[[ RECORDS open ]]

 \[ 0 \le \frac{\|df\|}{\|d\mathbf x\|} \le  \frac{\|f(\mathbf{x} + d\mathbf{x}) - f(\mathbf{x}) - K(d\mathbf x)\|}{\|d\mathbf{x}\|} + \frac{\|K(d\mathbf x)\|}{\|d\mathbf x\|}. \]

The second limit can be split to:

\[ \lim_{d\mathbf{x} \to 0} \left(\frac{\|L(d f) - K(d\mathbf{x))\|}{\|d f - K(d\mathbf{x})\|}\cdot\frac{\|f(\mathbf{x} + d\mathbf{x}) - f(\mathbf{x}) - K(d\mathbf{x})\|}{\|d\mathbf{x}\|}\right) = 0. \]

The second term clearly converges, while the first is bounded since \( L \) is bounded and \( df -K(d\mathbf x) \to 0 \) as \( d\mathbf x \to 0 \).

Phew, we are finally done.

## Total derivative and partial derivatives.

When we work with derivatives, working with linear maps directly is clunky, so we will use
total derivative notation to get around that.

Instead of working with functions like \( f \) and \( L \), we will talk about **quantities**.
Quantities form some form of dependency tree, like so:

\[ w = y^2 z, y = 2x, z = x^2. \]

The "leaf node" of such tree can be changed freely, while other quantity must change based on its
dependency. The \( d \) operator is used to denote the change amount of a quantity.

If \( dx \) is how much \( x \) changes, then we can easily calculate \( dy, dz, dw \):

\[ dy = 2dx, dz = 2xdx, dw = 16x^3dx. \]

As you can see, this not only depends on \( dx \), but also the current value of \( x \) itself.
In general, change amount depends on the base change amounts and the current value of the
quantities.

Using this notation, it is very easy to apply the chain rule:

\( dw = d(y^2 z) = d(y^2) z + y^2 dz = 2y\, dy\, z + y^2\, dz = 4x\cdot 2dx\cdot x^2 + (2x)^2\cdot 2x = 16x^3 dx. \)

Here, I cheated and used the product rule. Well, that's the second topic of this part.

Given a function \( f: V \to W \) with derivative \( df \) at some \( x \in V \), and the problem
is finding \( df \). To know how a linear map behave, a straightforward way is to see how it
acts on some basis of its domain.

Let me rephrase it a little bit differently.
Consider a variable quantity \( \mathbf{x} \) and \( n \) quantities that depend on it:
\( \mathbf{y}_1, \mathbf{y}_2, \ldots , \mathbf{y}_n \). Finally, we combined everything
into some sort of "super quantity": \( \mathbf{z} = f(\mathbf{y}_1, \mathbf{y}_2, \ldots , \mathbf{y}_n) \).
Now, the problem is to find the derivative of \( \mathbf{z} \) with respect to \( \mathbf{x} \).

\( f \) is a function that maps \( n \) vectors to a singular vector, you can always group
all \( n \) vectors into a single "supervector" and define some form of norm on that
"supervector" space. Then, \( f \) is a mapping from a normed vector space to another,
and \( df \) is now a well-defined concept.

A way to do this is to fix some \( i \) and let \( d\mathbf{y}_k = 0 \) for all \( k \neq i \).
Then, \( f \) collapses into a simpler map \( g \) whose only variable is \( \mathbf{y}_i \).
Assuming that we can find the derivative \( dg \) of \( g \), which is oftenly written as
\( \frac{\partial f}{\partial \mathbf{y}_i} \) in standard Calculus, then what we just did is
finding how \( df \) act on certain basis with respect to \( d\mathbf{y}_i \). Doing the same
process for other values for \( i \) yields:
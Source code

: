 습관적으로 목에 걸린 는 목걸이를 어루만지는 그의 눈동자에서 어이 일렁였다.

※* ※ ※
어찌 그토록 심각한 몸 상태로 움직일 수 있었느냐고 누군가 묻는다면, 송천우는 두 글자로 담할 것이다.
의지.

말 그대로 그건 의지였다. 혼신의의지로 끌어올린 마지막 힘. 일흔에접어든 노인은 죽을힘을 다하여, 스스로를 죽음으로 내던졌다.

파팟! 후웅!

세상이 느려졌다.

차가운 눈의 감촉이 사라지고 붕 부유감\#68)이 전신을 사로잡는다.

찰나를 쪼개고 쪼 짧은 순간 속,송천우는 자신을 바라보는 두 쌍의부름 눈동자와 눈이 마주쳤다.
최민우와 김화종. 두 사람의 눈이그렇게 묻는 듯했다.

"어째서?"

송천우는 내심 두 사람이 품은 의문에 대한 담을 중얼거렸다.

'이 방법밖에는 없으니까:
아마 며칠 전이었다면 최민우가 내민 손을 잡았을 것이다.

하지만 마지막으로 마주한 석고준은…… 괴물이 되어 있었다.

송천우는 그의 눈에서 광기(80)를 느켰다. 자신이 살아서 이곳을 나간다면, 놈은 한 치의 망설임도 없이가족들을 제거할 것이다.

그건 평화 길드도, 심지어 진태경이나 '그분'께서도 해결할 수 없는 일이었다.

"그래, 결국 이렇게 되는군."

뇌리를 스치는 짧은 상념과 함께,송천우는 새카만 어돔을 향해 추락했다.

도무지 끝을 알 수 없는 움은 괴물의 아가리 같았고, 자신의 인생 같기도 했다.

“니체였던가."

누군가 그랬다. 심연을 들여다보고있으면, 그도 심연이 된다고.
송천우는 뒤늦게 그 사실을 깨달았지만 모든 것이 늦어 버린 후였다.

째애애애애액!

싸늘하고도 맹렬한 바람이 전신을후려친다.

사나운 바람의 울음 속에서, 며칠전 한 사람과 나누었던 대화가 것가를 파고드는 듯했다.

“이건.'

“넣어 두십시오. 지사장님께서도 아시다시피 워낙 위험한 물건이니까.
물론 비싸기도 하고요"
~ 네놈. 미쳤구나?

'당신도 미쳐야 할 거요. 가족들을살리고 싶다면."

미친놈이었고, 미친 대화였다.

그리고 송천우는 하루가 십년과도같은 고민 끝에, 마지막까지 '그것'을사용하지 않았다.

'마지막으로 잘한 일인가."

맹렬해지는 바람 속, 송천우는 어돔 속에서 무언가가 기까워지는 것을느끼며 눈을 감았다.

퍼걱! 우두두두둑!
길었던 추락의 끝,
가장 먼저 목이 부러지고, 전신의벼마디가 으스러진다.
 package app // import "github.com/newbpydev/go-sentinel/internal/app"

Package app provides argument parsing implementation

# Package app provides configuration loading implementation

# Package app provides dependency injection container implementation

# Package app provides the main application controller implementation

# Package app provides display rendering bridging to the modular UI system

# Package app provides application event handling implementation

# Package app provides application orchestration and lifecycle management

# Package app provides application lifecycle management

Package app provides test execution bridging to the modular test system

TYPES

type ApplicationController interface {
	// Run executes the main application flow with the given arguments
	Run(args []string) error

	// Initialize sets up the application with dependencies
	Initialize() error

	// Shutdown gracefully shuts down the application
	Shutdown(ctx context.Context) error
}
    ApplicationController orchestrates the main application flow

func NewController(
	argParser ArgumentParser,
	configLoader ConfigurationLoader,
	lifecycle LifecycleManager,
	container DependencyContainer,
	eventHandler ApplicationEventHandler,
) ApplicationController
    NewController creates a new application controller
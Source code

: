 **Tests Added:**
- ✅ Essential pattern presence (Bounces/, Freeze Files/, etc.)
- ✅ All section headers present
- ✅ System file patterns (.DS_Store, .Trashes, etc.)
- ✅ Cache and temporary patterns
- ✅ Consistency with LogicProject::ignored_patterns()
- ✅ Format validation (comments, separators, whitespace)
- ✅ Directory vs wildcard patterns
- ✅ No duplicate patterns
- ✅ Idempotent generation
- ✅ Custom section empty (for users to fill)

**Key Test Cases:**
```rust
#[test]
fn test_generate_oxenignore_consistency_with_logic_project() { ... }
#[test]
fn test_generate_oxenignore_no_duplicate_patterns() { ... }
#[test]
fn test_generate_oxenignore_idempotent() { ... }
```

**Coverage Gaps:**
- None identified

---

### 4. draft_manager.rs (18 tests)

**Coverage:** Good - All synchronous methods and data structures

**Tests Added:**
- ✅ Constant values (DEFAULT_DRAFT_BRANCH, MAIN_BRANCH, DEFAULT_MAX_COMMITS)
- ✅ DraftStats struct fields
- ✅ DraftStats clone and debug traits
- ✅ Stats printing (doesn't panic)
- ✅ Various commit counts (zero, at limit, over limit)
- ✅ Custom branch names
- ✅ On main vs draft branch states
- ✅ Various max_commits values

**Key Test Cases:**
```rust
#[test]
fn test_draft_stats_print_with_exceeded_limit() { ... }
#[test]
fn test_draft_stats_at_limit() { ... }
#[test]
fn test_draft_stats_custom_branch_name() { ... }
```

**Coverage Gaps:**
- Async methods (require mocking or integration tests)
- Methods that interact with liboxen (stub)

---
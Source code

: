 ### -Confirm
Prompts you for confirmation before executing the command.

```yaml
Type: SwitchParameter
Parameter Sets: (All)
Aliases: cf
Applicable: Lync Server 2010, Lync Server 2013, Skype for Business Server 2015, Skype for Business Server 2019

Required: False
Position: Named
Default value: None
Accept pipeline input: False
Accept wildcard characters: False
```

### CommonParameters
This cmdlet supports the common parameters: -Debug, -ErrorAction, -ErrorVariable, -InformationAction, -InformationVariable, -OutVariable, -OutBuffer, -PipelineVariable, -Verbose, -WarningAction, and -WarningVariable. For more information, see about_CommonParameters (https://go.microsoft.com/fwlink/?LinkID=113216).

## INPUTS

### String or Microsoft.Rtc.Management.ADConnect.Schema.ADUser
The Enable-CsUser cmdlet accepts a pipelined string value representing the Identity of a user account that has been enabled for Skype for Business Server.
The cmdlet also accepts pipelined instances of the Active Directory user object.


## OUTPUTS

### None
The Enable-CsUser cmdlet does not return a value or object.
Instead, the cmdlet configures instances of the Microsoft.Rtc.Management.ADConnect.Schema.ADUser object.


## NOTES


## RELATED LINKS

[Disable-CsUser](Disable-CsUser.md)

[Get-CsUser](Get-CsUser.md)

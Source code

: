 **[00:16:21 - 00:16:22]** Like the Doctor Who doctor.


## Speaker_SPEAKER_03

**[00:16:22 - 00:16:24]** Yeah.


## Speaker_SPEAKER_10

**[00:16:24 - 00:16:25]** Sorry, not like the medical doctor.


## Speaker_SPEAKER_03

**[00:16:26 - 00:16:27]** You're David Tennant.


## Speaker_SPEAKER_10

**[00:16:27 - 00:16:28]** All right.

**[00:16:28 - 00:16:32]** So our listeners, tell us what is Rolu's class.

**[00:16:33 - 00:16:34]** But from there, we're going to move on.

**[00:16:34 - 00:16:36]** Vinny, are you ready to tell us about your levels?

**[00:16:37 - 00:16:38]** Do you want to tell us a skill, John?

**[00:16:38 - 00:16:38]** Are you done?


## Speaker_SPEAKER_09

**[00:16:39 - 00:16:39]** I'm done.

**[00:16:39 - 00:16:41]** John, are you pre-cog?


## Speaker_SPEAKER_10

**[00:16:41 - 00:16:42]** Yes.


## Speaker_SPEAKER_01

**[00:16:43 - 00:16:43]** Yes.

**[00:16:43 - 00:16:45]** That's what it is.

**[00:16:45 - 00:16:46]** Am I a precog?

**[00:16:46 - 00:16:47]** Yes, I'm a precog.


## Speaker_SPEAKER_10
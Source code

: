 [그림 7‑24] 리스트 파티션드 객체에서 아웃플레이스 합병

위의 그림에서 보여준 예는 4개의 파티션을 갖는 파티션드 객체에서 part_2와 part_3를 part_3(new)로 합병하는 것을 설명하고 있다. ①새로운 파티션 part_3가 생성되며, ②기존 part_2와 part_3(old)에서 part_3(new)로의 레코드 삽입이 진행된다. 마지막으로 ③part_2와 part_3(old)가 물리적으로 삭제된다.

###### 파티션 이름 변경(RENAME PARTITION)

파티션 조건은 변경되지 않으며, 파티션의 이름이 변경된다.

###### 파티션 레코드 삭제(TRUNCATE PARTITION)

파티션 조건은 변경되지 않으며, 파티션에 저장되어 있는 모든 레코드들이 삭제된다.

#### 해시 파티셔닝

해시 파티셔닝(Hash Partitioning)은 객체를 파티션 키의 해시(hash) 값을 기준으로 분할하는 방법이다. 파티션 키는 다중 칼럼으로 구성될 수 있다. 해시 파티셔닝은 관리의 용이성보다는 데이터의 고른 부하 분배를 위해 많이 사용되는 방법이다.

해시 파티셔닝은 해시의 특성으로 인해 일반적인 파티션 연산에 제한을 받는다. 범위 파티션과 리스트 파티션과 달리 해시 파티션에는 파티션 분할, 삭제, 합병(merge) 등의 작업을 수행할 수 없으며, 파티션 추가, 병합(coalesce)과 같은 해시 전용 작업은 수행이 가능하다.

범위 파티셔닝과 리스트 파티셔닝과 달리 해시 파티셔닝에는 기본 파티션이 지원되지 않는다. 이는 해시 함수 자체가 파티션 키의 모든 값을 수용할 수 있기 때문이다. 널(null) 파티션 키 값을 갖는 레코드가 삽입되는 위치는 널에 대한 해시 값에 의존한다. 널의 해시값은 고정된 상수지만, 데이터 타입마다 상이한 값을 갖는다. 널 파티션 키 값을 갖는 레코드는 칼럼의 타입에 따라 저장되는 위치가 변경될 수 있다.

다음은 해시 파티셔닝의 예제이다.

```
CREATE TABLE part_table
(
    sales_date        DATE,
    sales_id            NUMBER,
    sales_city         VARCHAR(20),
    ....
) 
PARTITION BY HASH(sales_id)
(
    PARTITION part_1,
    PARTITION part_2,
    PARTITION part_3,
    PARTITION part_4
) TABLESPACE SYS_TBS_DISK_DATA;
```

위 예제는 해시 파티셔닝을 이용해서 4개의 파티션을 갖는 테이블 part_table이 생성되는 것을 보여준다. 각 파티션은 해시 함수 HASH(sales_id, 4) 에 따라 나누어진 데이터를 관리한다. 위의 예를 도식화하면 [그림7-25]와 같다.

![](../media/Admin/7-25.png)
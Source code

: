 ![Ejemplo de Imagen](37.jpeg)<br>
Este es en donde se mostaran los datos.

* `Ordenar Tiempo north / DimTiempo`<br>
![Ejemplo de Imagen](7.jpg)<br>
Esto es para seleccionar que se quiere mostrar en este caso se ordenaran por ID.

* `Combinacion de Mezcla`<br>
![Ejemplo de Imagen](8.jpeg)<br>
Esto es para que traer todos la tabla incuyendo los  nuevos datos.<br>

[[ RECORDS closed ]]

▶ TASK TO CARRY OUT
Quote the records above exactly, from the first line through the line containing "quantities.", and nothing more.

▶ RESPONSE FOR THIS EXERCISE
 \[ 0 \le \frac{\|df\|}{\|d\mathbf x\|} \le  \frac{\|f(\mathbf{x} + d\mathbf{x}) - f(\mathbf{x}) - K(d\mathbf x)\|}{\|d\mathbf{x}\|} + \frac{\|K(d\mathbf x)\|}{\|d\mathbf x\|}. \]

The second limit can be split to:

\[ \lim_{d\mathbf{x} \to 0} \left(\frac{\|L(d f) - K(d\mathbf{x))\|}{\|d f - K(d\mathbf{x})\|}\cdot\frac{\|f(\mathbf{x} + d\mathbf{x}) - f(\mathbf{x}) - K(d\mathbf{x})\|}{\|d\mathbf{x}\|}\right) = 0. \]

The second term clearly converges, while the first is bounded since \( L \) is bounded and \( df -K(d\mathbf x) \to 0 \) as \( d\mathbf x \to 0 \).

Phew, we are finally done.

## Total derivative and partial derivatives.

When we work with derivatives, working with linear maps directly is clunky, so we will use
total derivative notation to get around that.

Instead of working with functions like \( f \) and \( L \), we will talk about **quantities**.
Quantities form some form of dependency tree, like so:

\[ w = y^2 z, y = 2x, z = x^2. \]

The "leaf node" of such tree can be changed freely, while other quantity must change based on its
dependency. The \( d \) operator is used to denote the change amount of a quantity.

If \( dx \) is how much \( x \) changes, then we can easily calculate \( dy, dz, dw \):

\[ dy = 2dx, dz = 2xdx, dw = 16x^3dx. \]

As you can see, this not only depends on \( dx \), but also the current value of \( x \) itself.
In general, change amount depends on the base change amounts and the current value of the
quantities.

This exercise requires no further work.